What to do:
The material below holds a span beginning at the line with "[Joe Ades, The" and ending at the line with "[Lowest Possible Jeopardy". Quote that span exactly, both ends included, and only that span.

START Material for this task

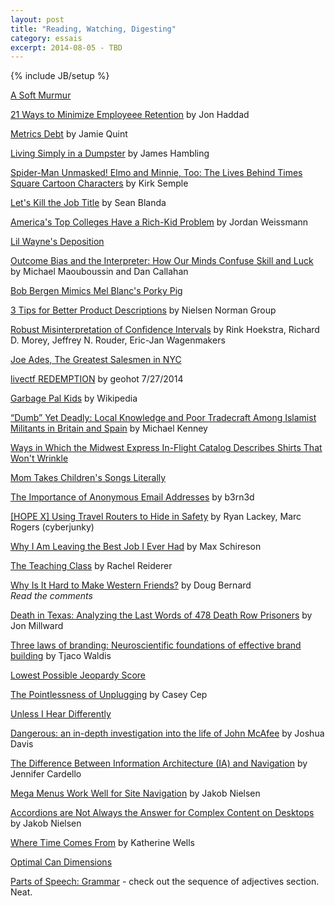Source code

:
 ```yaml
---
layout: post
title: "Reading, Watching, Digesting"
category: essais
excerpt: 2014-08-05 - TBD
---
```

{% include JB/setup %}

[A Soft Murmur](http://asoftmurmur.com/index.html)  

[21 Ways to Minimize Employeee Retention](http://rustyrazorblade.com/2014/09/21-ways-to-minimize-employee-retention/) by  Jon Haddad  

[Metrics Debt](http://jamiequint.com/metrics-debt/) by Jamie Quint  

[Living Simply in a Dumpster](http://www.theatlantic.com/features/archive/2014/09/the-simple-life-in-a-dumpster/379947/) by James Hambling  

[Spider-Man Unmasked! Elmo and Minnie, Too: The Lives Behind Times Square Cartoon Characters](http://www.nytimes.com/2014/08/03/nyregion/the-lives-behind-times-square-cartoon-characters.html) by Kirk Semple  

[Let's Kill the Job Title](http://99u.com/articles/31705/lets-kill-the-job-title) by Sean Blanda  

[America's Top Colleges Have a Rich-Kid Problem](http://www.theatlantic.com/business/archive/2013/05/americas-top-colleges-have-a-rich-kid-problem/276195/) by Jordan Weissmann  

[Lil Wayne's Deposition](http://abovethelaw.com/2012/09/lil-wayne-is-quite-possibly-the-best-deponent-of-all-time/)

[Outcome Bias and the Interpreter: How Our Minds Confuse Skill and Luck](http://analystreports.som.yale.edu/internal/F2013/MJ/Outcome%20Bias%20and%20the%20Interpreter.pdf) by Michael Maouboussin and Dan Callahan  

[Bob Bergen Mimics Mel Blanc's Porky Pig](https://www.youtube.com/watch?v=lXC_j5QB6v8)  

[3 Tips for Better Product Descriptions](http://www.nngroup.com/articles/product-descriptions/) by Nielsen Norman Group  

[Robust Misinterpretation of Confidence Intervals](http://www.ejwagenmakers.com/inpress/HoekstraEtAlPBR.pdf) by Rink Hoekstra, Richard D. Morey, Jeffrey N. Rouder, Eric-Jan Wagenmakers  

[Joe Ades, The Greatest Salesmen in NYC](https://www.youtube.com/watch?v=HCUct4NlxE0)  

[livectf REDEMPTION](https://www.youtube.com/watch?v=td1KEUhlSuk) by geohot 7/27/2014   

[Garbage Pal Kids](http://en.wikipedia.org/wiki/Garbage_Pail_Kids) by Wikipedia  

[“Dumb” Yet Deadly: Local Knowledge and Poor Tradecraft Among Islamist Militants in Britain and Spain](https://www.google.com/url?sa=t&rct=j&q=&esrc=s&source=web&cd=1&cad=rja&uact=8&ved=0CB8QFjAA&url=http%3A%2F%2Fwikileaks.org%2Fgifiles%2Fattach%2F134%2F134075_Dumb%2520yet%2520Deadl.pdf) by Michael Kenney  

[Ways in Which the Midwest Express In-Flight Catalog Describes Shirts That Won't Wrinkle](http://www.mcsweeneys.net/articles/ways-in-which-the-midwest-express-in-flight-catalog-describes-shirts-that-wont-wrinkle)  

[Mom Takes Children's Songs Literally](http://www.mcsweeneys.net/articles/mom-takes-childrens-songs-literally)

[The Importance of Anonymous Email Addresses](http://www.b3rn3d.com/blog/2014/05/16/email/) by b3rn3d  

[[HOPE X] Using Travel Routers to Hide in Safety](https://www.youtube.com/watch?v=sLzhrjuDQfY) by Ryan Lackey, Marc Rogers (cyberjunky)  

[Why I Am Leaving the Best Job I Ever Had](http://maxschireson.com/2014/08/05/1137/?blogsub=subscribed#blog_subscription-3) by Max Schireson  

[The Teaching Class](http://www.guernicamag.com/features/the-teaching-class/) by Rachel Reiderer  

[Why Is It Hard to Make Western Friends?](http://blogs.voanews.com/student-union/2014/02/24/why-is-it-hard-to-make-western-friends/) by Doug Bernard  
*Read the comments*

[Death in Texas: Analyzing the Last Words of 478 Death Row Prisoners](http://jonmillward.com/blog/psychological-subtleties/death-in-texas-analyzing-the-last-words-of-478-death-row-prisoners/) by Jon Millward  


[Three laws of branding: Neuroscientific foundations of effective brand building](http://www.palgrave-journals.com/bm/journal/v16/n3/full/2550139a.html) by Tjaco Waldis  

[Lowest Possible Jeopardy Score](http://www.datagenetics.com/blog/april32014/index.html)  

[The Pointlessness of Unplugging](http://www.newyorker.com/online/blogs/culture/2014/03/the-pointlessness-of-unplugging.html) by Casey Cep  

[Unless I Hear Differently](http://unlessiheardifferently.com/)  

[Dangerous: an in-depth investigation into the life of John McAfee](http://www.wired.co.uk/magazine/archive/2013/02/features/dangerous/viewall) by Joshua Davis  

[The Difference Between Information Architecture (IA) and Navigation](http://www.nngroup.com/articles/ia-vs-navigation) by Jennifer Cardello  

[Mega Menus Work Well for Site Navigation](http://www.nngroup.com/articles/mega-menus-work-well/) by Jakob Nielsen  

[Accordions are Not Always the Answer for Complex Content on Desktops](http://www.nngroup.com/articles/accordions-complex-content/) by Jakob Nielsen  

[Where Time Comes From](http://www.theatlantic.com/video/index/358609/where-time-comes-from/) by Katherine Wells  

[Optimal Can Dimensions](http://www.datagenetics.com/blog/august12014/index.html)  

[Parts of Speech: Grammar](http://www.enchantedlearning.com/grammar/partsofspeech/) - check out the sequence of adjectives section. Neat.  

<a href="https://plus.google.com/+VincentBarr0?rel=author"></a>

END Material for this task

Problem solution:
[Joe Ades, The Greatest Salesmen in NYC](https://www.youtube.com/watch?v=HCUct4NlxE0)  

[livectf REDEMPTION](https://www.youtube.com/watch?v=td1KEUhlSuk) by geohot 7/27/2014   

[Garbage Pal Kids](http://en.wikipedia.org/wiki/Garbage_Pail_Kids) by Wikipedia  

[“Dumb” Yet Deadly: Local Knowledge and Poor Tradecraft Among Islamist Militants in Britain and Spain](https://www.google.com/url?sa=t&rct=j&q=&esrc=s&source=web&cd=1&cad=rja&uact=8&ved=0CB8QFjAA&url=http%3A%2F%2Fwikileaks.org%2Fgifiles%2Fattach%2F134%2F134075_Dumb%2520yet%2520Deadl.pdf) by Michael Kenney  

[Ways in Which the Midwest Express In-Flight Catalog Describes Shirts That Won't Wrinkle](http://www.mcsweeneys.net/articles/ways-in-which-the-midwest-express-in-flight-catalog-describes-shirts-that-wont-wrinkle)  

[Mom Takes Children's Songs Literally](http://www.mcsweeneys.net/articles/mom-takes-childrens-songs-literally)

[The Importance of Anonymous Email Addresses](http://www.b3rn3d.com/blog/2014/05/16/email/) by b3rn3d  

[[HOPE X] Using Travel Routers to Hide in Safety](https://www.youtube.com/watch?v=sLzhrjuDQfY) by Ryan Lackey, Marc Rogers (cyberjunky)  

[Why I Am Leaving the Best Job I Ever Had](http://maxschireson.com/2014/08/05/1137/?blogsub=subscribed#blog_subscription-3) by Max Schireson  

[The Teaching Class](http://www.guernicamag.com/features/the-teaching-class/) by Rachel Reiderer  

[Why Is It Hard to Make Western Friends?](http://blogs.voanews.com/student-union/2014/02/24/why-is-it-hard-to-make-western-friends/) by Doug Bernard  
*Read the comments*

[Death in Texas: Analyzing the Last Words of 478 Death Row Prisoners](http://jonmillward.com/blog/psychological-subtleties/death-in-texas-analyzing-the-last-words-of-478-death-row-prisoners/) by Jon Millward  


[Three laws of branding: Neuroscientific foundations of effective brand building](http://www.palgrave-journals.com/bm/journal/v16/n3/full/2550139a.html) by Tjaco Waldis  

[Lowest Possible Jeopardy Score](http://www.datagenetics.com/blog/april32014/index.html)  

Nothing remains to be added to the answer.